Assignment: Type out the complete listing below word for word, without its pictures.

:: Records for processing ::

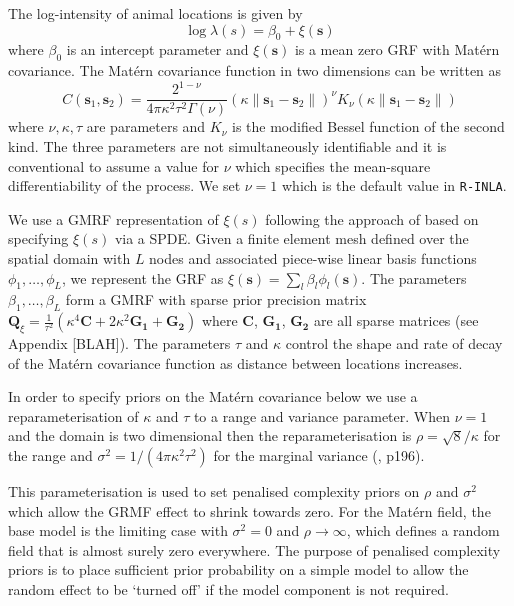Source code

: \documentclass{stylefile16/statsoc}
\newcommand{\bs}{\mathbf{s}}
\newcommand{\bm}{\boldsymbol}  %
\begin{document}
The log-intensity of animal locations is given by
\begin{equation*}
\log \lambda(s) = \beta_0 + \xi(\bs)
\end{equation*}
where $\beta_0$ is an intercept parameter and $\xi(\bs)$ is a mean zero GRF with Mat\'ern covariance.  The Mat\'ern covariance function in two dimensions can be written as 
\begin{equation}
C(\bs_1,\bs_2) = \frac{2^{1-\nu}}{4\pi\kappa^2\tau^2\Gamma(\nu)}(\kappa \|\bs_1-\bs_2\|)^{\nu}K_\nu(\kappa \|\bs_1-\bs_2\|)
\end{equation}
where \(\nu, \kappa, \tau\) are parameters and \(K_{\nu}\) is the modified Bessel function of the second kind.  The three parameters are not simultaneously identifiable \citep{zhang_inconsistent_2004} and it is conventional to assume a value for $\nu$ which specifies the mean-square differentiability of the process.  We set $\nu = 1$ which is the default value in \texttt{R-INLA}.

We use a GMRF representation of $\xi(s)$ following the approach of \cite{lindgren_explicit_2011} based on specifying $\xi(s)$ via a SPDE.  Given a finite element mesh defined over the spatial domain with $L$ nodes and associated piece-wise linear basis functions $\phi_1, \ldots, \phi_L$, we represent the GRF as $\xi(\bs) = \sum_l \beta_l \phi_l(\bs)$.  The parameters $\beta_1, \ldots, \beta_L$ form a GMRF with sparse prior precision matrix $\bm{Q}_{\xi} = \frac{1}{\tau^2}\left(\kappa^4\bm{C} + 2\kappa^2\bm{G_1} + \bm{G_2}\right)$ where $\bm{C}$, $\bm{G_1}$, $\bm{G_2}$ are all sparse matrices (see Appendix [BLAH]). The parameters $\tau$ and $\kappa$ control the shape and rate of decay of the Mat\'ern covariance function as distance between locations increases. 

In order to specify priors on the Mat\'ern covariance below we use a reparameterisation of $\kappa$ and $\tau$ to a range and variance parameter.  When $\nu = 1$ and the domain is two dimensional then the reparameterisation is $\rho = \sqrt{8} / \kappa$ for the range and $\sigma^2 = 1 / (4\pi\kappa^2\tau^2)$ for the marginal variance (\cite{blangiardo_spatial_2013}, p196).

This parameterisation is used to set penalised complexity priors \citep{simpson_penalising_2017} on $\rho$ and $\sigma^2$ which allow the GRMF effect to shrink towards zero.  For the Mat\'ern field, the base model is the limiting case with $\sigma^2 = 0$ and $\rho \rightarrow \infty$, which defines a random field that is almost surely zero everywhere.  The purpose of penalised complexity priors is to place sufficient prior probability on a simple model to allow the random effect to be `turned off' if the model component is not required.  
\end{document}
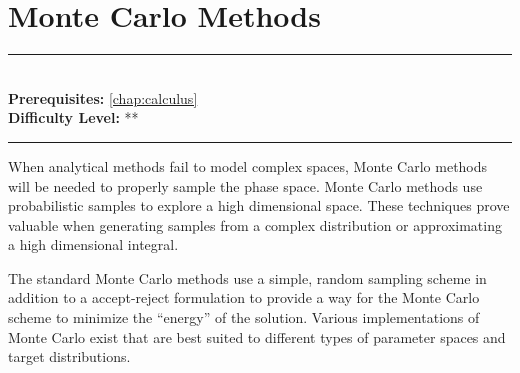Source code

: \documentclass[book.tex]{subfiles}
\begin{document}
\chapter{Monte Carlo Methods}

\label{chap:monte_carlo}
\noindent\rule{11cm}{0.4pt} \\
\textbf{Prerequisites:} \autoref{chap:calculus} \\
\textbf{Difficulty Level:} ** \\
\noindent\rule{11cm}{0.4pt}
\vspace{5mm}

When analytical methods fail to model complex spaces, Monte Carlo methods will be needed to properly sample the phase space. Monte Carlo methods use probabilistic samples to explore a high dimensional space. These techniques prove valuable when generating samples from a complex distribution or approximating a high dimensional integral.

The standard Monte Carlo methods use a simple, random sampling scheme in addition to a accept-reject formulation to provide a way for the Monte Carlo scheme to minimize the ``energy'' of the solution. Various implementations of Monte Carlo exist that are best suited to different types of parameter spaces and target distributions.


\end{document}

:::

Task result:
Source code

: \documentclass{stylefile16/statsoc}
\newcommand{\bs}{\mathbf{s}}
\newcommand{\bm}{\boldsymbol}  %
\begin{document}
The log-intensity of animal locations is given by
\begin{equation*}
\log \lambda(s) = \beta_0 + \xi(\bs)
\end{equation*}
where $\beta_0$ is an intercept parameter and $\xi(\bs)$ is a mean zero GRF with Mat\'ern covariance.  The Mat\'ern covariance function in two dimensions can be written as 
\begin{equation}
C(\bs_1,\bs_2) = \frac{2^{1-\nu}}{4\pi\kappa^2\tau^2\Gamma(\nu)}(\kappa \|\bs_1-\bs_2\|)^{\nu}K_\nu(\kappa \|\bs_1-\bs_2\|)
\end{equation}
where \(\nu, \kappa, \tau\) are parameters and \(K_{\nu}\) is the modified Bessel function of the second kind.  The three parameters are not simultaneously identifiable \citep{zhang_inconsistent_2004} and it is conventional to assume a value for $\nu$ which specifies the mean-square differentiability of the process.  We set $\nu = 1$ which is the default value in \texttt{R-INLA}.

We use a GMRF representation of $\xi(s)$ following the approach of \cite{lindgren_explicit_2011} based on specifying $\xi(s)$ via a SPDE.  Given a finite element mesh defined over the spatial domain with $L$ nodes and associated piece-wise linear basis functions $\phi_1, \ldots, \phi_L$, we represent the GRF as $\xi(\bs) = \sum_l \beta_l \phi_l(\bs)$.  The parameters $\beta_1, \ldots, \beta_L$ form a GMRF with sparse prior precision matrix $\bm{Q}_{\xi} = \frac{1}{\tau^2}\left(\kappa^4\bm{C} + 2\kappa^2\bm{G_1} + \bm{G_2}\right)$ where $\bm{C}$, $\bm{G_1}$, $\bm{G_2}$ are all sparse matrices (see Appendix [BLAH]). The parameters $\tau$ and $\kappa$ control the shape and rate of decay of the Mat\'ern covariance function as distance between locations increases. 

In order to specify priors on the Mat\'ern covariance below we use a reparameterisation of $\kappa$ and $\tau$ to a range and variance parameter.  When $\nu = 1$ and the domain is two dimensional then the reparameterisation is $\rho = \sqrt{8} / \kappa$ for the range and $\sigma^2 = 1 / (4\pi\kappa^2\tau^2)$ for the marginal variance (\cite{blangiardo_spatial_2013}, p196).

This parameterisation is used to set penalised complexity priors \citep{simpson_penalising_2017} on $\rho$ and $\sigma^2$ which allow the GRMF effect to shrink towards zero.  For the Mat\'ern field, the base model is the limiting case with $\sigma^2 = 0$ and $\rho \rightarrow \infty$, which defines a random field that is almost surely zero everywhere.  The purpose of penalised complexity priors is to place sufficient prior probability on a simple model to allow the random effect to be `turned off' if the model component is not required.  
\end{document}
Source code

: \documentclass[book.tex]{subfiles}
\begin{document}
\chapter{Monte Carlo Methods}

\label{chap:monte_carlo}
\noindent\rule{11cm}{0.4pt} \\
\textbf{Prerequisites:} \autoref{chap:calculus} \\
\textbf{Difficulty Level:} ** \\
\noindent\rule{11cm}{0.4pt}
\vspace{5mm}

When analytical methods fail to model complex spaces, Monte Carlo methods will be needed to properly sample the phase space. Monte Carlo methods use probabilistic samples to explore a high dimensional space. These techniques prove valuable when generating samples from a complex distribution or approximating a high dimensional integral.

The standard Monte Carlo methods use a simple, random sampling scheme in addition to a accept-reject formulation to provide a way for the Monte Carlo scheme to minimize the ``energy'' of the solution. Various implementations of Monte Carlo exist that are best suited to different types of parameter spaces and target distributions.


\end{document}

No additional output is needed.